Czy sam profesor poniewczasie również doszedł do tego wniosku, nie wiem, ale większego znaczenia to dziś już nie ma, bo potem było już z górki. Zaczęły go spotykać raz po raz rozmaite afronty. Najpierw Antoni Maciarewicz na antenie Radia Maryja oskarżył większość ministrów spraw zagranicznych o bycie agentami sowieckich komunistycznych służb specjalnych, a potem – zmuszony przez Radka Sikorskiego – miast przeprosin, puścił w obieg słynne już sformułowanie o "skrócie myślowym". Zanim to jednak nastąpiło, w obliczu – kompromitującego i żenującego, przyznaję - milczenia najwyższych władz, na znak protestu Władysław Bartoszewski zrezygnował z przewodniczenia Radzie Polskiego Instytutu Spraw Międzynarodowych. Niedługo później wystąpił z Kapituły Orderu Orła Białego. Wkrótce potem dość hucznie obchodził swoje 85 urodziny. Przy każdej z tych okazji można było słyszeć z ust prezydenta RP, że "tego pana", że "żadnego z sygnatariuszy listu otwartego", że nie będzie prosił, nie będzie przepraszał, nie będzie mu składał życzeń.

Po prezydencie spodziewałbym się zachowania z klasą i powstrzymania się od tych prztyczków, ale to temat na inną dyskusję. Dość powiedzieć, że zaczęło wiać syberyjskim chłodem. Do tego wszystkiego doszła jeszcze formułowana przez profesora fundamentalna (i wielu aspektach solidnie zasłużona) krytyka polityki zagranicznej rządu (na przykład nieobsadzania ambasad, lub takiego ich obsadzania, że pewnie lepsze byłoby nieobsadzanie). Tyle że już wtedy nie było miejsca na żadne rzeczowe dyskusje, czy argumenty. Zamiast tego oskarżono pana profesora, że razem z innymi ministrami spraw zagranicznych kierował polską dyplomacją "na kolanach", zgrabnie przy tym odwołując się do użytej przezeń metafory o Polsce jako "pannie mało posażnej i urodziwej, która w tej sytuacji powinna być przynajmniej miła."

Jednak jak do tej pory niczego równie ostrego, jak wystąpienie w Krakowie na wiecu PO, profesor Bartoszewski na swym koncie nie miał.

-*-

Parę pytań zasadniczych: kto tu kogo bardziej?

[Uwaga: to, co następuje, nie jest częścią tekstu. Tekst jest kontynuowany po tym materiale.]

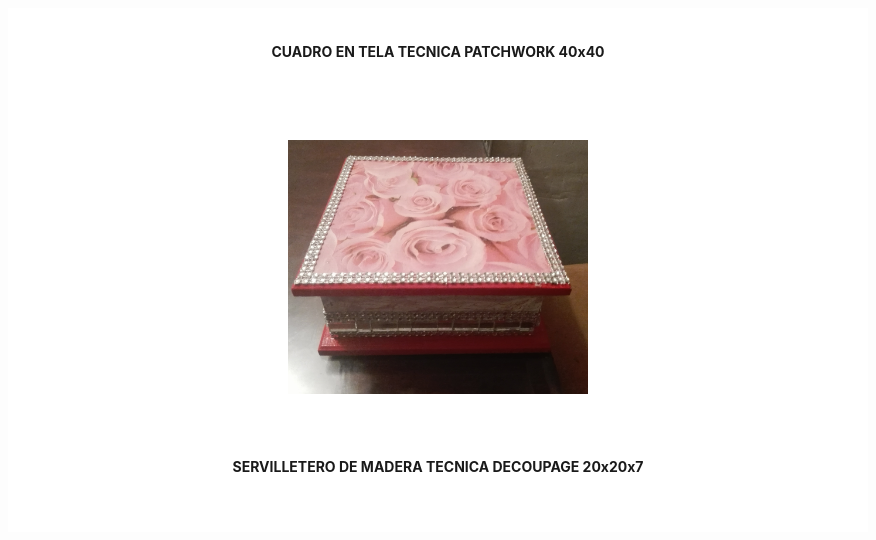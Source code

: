 <br>
<center><p><strong>CUADRO EN TELA TECNICA PATCHWORK 40x40</strong></p></center>
<br>
<br>
<center><img src="productos\proyecto1 (10).jpg" width="300px" height="300px"></center>
<br>
<center><p><strong>SERVILLETERO DE MADERA TECNICA DECOUPAGE 20x20x7</strong></p></center>
<br>
<br>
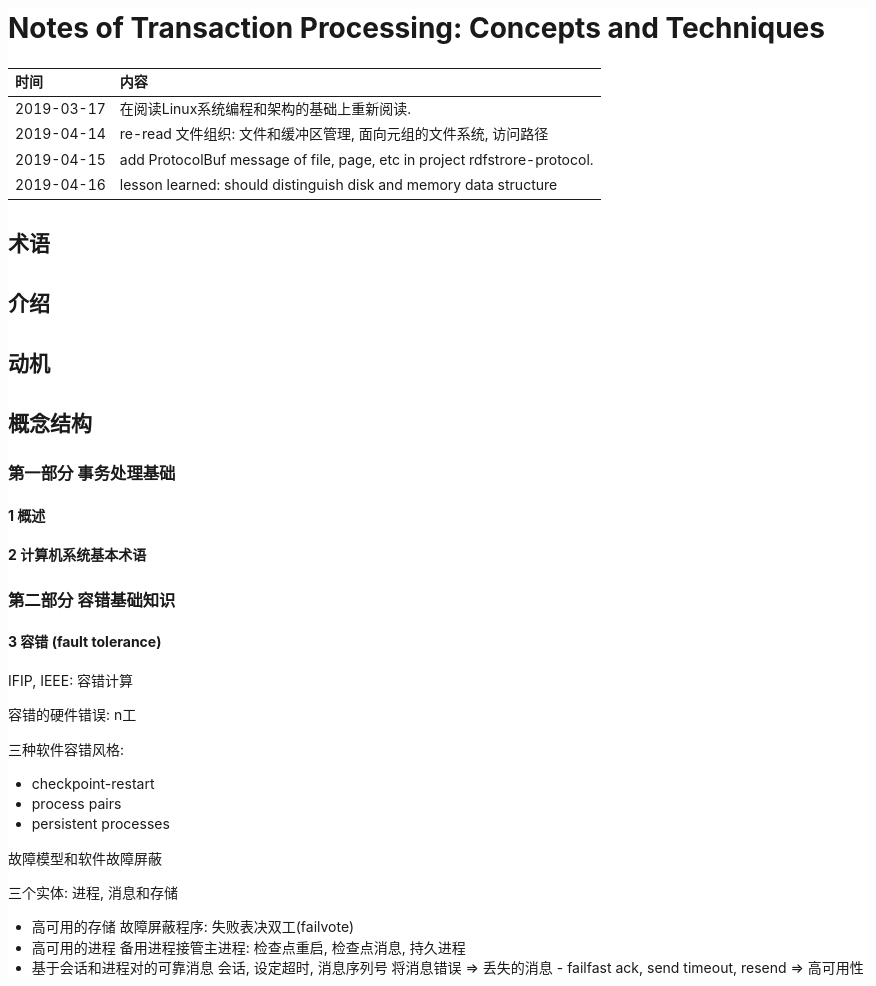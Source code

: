 # Notes of **Transaction Processing: Concepts and Techniques**


|时间|内容|
|:---|:---|
|2019-03-17|在阅读Linux系统编程和架构的基础上重新阅读.|
|2019-04-14|re-read 文件组织: 文件和缓冲区管理, 面向元组的文件系统, 访问路径|
|2019-04-15|add ProtocolBuf message of file, page, etc in project rdfstrore-protocol.|
|2019-04-16|lesson learned: should distinguish disk and memory data structure|

## 术语



## 介绍



## 动机



## 概念结构



### 第一部分 事务处理基础
#### 1 概述
#### 2 计算机系统基本术语
### 第二部分 容错基础知识
#### 3 容错 (fault tolerance)

IFIP, IEEE: 容错计算

容错的硬件错误: n工


三种软件容错风格:

-  checkpoint-restart
- process pairs
- persistent processes


故障模型和软件故障屏蔽

三个实体: 进程, 消息和存储

- 高可用的存储
故障屏蔽程序: 失败表决双工(failvote)
- 高可用的进程
备用进程接管主进程: 检查点重启, 检查点消息, 持久进程
- 基于会话和进程对的可靠消息
会话, 设定超时, 消息序列号 将消息错误 => 丢失的消息 - failfast ack, send timeout, resend => 高可用性
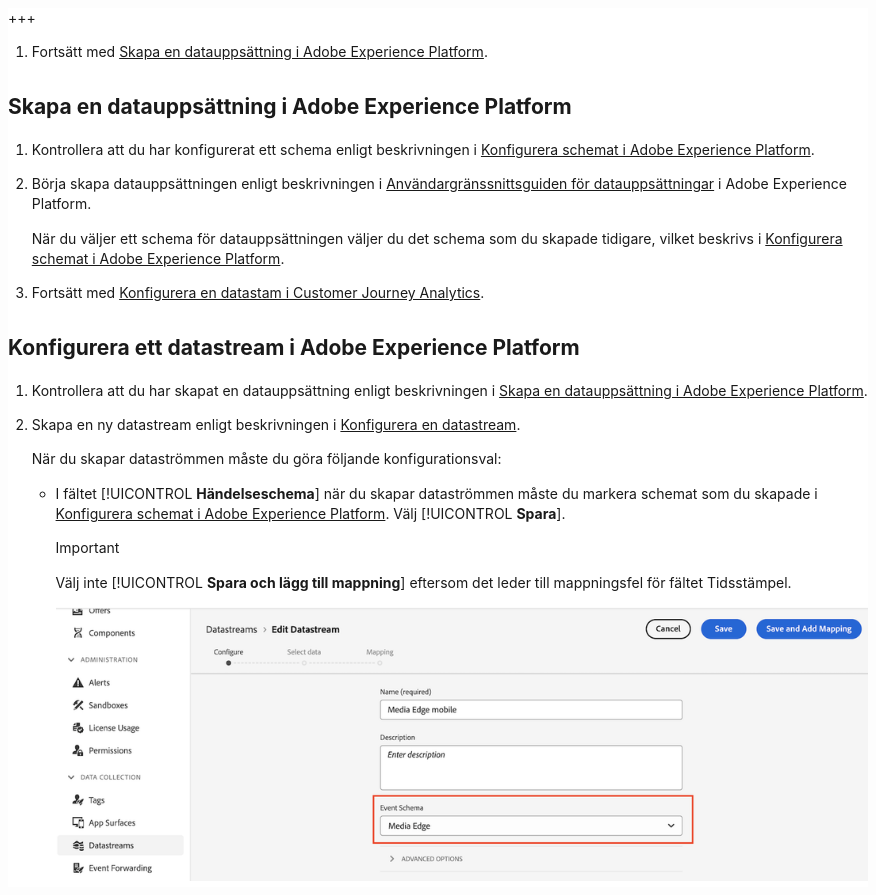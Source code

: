 
   +++

1. Fortsätt med [Skapa en datauppsättning i Adobe Experience Platform](#create-a-dataset-in-adobe-experience-platform).

## Skapa en datauppsättning i Adobe Experience Platform

1. Kontrollera att du har konfigurerat ett schema enligt beskrivningen i [Konfigurera schemat i Adobe Experience Platform](#set-up-the-schema-in-adobe-experience-platform).

1. Börja skapa datauppsättningen enligt beskrivningen i [Användargränssnittsguiden för datauppsättningar](https://experienceleague.adobe.com/docs/experience-platform/catalog/datasets/user-guide.html?lang=sv-SE#create) i Adobe Experience Platform.

   När du väljer ett schema för datauppsättningen väljer du det schema som du skapade tidigare, vilket beskrivs i [Konfigurera schemat i Adobe Experience Platform](#set-up-the-schema-in-adobe-experience-platform).

1. Fortsätt med [Konfigurera en datastam i Customer Journey Analytics](#configure-a-datastream-in-adobe-experience-platform).

## Konfigurera ett datastream i Adobe Experience Platform

1. Kontrollera att du har skapat en datauppsättning enligt beskrivningen i [Skapa en datauppsättning i Adobe Experience Platform](#create-a-dataset-in-adobe-experience-platform).

1. Skapa en ny datastream enligt beskrivningen i [Konfigurera en datastream](https://experienceleague.adobe.com/docs/experience-platform/edge/datastreams/configure.html?lang=sv-SE).

   När du skapar dataströmmen måste du göra följande konfigurationsval:

   * I fältet [!UICONTROL **Händelseschema**] när du skapar dataströmmen måste du markera schemat som du skapade i [Konfigurera schemat i Adobe Experience Platform](#set-up-the-schema-in-adobe-experience-platform). Välj [!UICONTROL **Spara**].

     >[!IMPORTANT]
     >
     >Välj inte [!UICONTROL **Spara och lägg till mappning**] eftersom det leder till mappningsfel för fältet Tidsstämpel.

     ![Skapa dataström och välj schema](assets/datastream-create-schema.png)
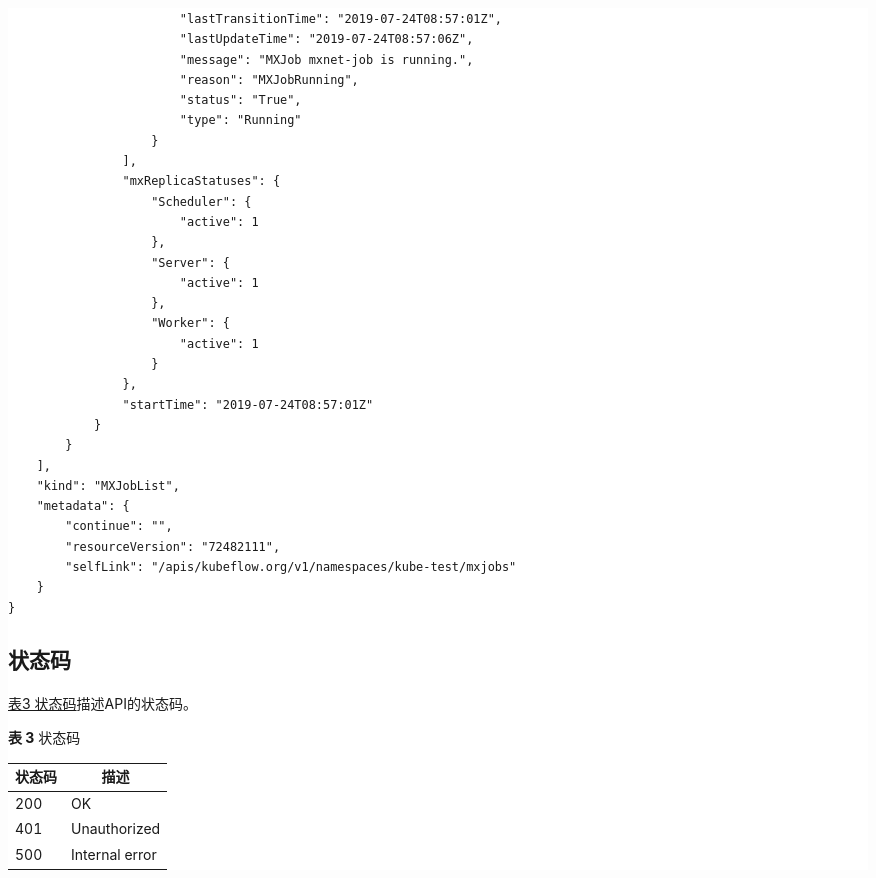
 ```
                        "lastTransitionTime": "2019-07-24T08:57:01Z",
                        "lastUpdateTime": "2019-07-24T08:57:06Z",
                        "message": "MXJob mxnet-job is running.",
                        "reason": "MXJobRunning",
                        "status": "True",
                        "type": "Running"
                    }
                ],
                "mxReplicaStatuses": {
                    "Scheduler": {
                        "active": 1
                    },
                    "Server": {
                        "active": 1
                    },
                    "Worker": {
                        "active": 1
                    }
                },
                "startTime": "2019-07-24T08:57:01Z"
            }
        }
    ],
    "kind": "MXJobList",
    "metadata": {
        "continue": "",
        "resourceVersion": "72482111",
        "selfLink": "/apis/kubeflow.org/v1/namespaces/kube-test/mxjobs"
    }
}
```

## 状态码<a name="zh-cn_topic_0083864910_section16509142112516"></a>

[表3 状态码](#zh-cn_topic_0083864910_table6957182913514)描述API的状态码。

**表 3**  状态码

|状态码|描述|
|--|--|
|200|OK|
|401|Unauthorized|
|500|Internal error|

Czy profesor rzeczywiście – jak twierdzą jedni – dostatecznie długo milczał i wstrzymywał się, ale i jemu "w obliczu tego szaleństwa" puściły nerwy? Czy może jednak bliższe prawdy jest to, że przez cały czas zabierał głos sprawach, które uznawał za istotne, i jak dotąd robił to z zachowaniem wszelkich reguł sztuki, by podczas wiecu PO w Krakowie z jakichś względów z nich zrezygnować i pójść na całość? Czy rzeczywiście jest tak fatalnie, że już nawet on nie sięgnął po argumenty, ograniczając się do inwektyw (bez względu na to, czy barwne, czy takie sobie, zdania sugerujące, że rządzący są chorzy psychiczne, sfrustrowani, kwalifikują się do leczenia, tudzież obelgi w rodzaju "dyplomatołków" nie sposób uznać za nic innego)? A może zagrały jego ambicje? To, że po raz pierwszy od dawna MSZ-em kierują ludzie, którzy nie uważają go za wyrocznię, a jego sposób prowadzenia polityki zagranicznej oceniają jako szkodliwy dla państwa, i otwarcie, bez żadnych owijaczy o tym mówią? Że jego metaforę o Polsce jako "pannie niezbyt posażnej, urodziwej", a z tej konieczności "miłej" potraktowali jako sugestię, że de facto powinna być ona – że użyję najłagodniejszego określenia - "łatwa, spolegliwa i dostępna"?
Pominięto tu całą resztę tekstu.